■ **WORK REQUIRED**:
When you reach the line with "of finite length modules $M$" in the listing below, transcribe it and each line after it up to and including the line with "with $M$ of", exactly and with nothing else.

--- PROVIDED DATA Enclosed Below ---

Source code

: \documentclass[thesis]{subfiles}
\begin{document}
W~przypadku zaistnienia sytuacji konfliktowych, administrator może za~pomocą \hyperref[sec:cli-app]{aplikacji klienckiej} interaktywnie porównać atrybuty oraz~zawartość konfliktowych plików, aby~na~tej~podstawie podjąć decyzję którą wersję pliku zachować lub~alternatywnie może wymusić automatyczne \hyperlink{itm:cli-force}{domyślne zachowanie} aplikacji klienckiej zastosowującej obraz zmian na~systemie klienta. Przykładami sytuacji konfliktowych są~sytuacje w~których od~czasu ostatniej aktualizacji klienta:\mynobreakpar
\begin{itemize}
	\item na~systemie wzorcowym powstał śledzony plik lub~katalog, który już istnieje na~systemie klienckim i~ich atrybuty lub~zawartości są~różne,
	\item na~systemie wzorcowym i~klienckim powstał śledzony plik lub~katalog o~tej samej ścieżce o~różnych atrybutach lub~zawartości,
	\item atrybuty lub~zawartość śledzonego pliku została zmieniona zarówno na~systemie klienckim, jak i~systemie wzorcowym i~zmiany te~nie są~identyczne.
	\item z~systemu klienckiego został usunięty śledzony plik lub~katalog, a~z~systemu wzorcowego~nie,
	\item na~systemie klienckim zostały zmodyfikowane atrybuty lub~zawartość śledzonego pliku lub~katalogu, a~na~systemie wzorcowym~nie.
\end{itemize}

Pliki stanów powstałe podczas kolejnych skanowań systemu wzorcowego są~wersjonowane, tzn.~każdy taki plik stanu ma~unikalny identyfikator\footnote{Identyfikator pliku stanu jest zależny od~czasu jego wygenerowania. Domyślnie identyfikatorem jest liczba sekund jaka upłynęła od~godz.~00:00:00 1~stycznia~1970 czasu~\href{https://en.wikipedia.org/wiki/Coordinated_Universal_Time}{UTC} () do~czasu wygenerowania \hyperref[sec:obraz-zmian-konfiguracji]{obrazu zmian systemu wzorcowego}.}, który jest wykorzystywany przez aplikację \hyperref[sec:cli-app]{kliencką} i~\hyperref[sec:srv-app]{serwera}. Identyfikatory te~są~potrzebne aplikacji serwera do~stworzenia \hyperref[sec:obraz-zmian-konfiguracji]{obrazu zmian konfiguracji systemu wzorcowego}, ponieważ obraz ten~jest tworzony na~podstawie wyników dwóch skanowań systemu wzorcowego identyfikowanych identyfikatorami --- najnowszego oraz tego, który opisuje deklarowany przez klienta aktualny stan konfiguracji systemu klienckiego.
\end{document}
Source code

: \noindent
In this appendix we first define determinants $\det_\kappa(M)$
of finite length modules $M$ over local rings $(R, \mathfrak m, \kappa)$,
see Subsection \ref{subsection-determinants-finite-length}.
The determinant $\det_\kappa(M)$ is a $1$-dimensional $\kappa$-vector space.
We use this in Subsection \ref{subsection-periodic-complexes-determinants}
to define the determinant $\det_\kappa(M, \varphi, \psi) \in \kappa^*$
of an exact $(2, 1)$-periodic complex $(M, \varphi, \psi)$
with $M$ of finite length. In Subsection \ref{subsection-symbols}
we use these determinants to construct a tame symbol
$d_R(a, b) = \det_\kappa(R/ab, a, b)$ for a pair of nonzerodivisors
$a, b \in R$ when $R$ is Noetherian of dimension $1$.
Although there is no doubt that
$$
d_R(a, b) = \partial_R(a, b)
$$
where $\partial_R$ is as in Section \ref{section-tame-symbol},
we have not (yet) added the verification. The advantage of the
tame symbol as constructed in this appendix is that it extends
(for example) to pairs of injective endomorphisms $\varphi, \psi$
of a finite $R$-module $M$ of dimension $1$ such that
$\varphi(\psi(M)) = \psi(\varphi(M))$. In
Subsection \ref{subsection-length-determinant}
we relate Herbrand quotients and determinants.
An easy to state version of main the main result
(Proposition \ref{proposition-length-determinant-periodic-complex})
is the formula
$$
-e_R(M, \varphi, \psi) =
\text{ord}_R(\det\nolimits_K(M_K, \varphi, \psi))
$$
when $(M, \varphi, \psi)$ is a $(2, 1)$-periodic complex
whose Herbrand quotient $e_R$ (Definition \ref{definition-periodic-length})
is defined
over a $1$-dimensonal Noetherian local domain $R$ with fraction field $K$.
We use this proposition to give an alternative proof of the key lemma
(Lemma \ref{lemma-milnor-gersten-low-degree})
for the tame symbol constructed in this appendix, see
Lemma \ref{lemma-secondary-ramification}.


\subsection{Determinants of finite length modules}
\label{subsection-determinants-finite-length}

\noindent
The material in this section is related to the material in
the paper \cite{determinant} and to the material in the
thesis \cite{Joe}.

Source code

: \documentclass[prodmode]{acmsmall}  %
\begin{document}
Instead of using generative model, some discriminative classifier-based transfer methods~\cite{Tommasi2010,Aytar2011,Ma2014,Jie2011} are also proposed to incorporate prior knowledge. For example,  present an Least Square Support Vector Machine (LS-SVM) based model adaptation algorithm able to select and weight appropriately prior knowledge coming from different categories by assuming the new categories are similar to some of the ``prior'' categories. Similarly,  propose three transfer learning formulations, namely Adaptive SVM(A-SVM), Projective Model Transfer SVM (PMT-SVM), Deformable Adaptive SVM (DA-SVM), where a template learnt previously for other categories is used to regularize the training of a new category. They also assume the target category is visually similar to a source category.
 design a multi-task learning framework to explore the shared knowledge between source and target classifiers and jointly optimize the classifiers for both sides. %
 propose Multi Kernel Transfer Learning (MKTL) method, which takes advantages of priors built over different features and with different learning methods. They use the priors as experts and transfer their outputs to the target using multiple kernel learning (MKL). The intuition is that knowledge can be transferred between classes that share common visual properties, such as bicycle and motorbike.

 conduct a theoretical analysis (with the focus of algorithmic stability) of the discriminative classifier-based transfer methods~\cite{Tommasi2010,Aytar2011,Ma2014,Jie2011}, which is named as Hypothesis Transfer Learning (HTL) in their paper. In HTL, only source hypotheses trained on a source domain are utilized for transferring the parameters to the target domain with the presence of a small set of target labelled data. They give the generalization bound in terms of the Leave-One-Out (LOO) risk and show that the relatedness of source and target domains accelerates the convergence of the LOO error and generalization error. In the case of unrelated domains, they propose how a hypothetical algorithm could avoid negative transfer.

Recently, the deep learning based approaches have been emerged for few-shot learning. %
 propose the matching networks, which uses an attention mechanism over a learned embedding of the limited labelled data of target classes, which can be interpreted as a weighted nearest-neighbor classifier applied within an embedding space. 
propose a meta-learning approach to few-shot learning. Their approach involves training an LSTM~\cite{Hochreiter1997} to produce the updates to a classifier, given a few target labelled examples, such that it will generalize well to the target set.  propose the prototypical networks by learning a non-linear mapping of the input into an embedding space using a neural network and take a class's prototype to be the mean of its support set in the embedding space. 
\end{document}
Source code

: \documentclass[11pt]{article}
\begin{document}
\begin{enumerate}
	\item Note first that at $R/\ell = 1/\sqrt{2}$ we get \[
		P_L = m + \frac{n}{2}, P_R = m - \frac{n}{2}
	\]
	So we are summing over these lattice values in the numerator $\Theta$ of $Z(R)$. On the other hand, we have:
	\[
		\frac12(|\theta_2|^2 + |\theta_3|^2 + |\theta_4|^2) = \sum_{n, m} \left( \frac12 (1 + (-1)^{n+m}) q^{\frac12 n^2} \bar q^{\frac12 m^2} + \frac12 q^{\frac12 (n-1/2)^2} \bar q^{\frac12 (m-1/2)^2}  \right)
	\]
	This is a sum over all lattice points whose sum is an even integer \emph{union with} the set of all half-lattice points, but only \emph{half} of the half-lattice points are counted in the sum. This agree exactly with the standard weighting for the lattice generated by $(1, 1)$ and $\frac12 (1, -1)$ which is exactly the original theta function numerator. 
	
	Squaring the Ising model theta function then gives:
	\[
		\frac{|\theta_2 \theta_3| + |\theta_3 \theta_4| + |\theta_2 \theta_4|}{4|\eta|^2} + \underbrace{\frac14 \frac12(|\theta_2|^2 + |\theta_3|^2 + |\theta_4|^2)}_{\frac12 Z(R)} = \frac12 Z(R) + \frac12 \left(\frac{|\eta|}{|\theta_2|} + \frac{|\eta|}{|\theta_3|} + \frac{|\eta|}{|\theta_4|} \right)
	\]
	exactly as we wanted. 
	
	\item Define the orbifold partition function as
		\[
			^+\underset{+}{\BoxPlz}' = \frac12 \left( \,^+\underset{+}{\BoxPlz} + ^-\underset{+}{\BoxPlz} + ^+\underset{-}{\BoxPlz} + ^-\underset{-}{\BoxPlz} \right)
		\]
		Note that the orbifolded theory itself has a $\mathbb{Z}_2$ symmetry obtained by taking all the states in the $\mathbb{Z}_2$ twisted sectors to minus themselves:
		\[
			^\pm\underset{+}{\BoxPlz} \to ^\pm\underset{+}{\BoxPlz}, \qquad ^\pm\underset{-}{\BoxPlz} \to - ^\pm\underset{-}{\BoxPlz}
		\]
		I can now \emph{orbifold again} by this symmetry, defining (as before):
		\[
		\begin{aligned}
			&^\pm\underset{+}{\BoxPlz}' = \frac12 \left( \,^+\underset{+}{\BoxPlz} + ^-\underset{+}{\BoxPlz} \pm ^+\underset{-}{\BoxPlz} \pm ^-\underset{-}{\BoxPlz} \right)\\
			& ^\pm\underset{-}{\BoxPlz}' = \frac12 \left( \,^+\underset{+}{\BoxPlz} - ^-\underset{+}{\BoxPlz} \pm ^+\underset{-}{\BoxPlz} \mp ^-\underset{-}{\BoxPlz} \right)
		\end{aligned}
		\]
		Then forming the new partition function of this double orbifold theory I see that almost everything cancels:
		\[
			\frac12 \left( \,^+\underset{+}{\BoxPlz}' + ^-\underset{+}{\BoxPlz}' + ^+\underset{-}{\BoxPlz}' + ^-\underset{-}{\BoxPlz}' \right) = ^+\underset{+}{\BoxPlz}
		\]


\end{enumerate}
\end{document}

--- End of Enclosed PROVIDED DATA ---

■ **ANSWER**:
of finite length modules $M$ over local rings $(R, \mathfrak m, \kappa)$,
see Subsection \ref{subsection-determinants-finite-length}.
The determinant $\det_\kappa(M)$ is a $1$-dimensional $\kappa$-vector space.
We use this in Subsection \ref{subsection-periodic-complexes-determinants}
to define the determinant $\det_\kappa(M, \varphi, \psi) \in \kappa^*$
of an exact $(2, 1)$-periodic complex $(M, \varphi, \psi)$
with $M$ of finite length. In Subsection \ref{subsection-symbols}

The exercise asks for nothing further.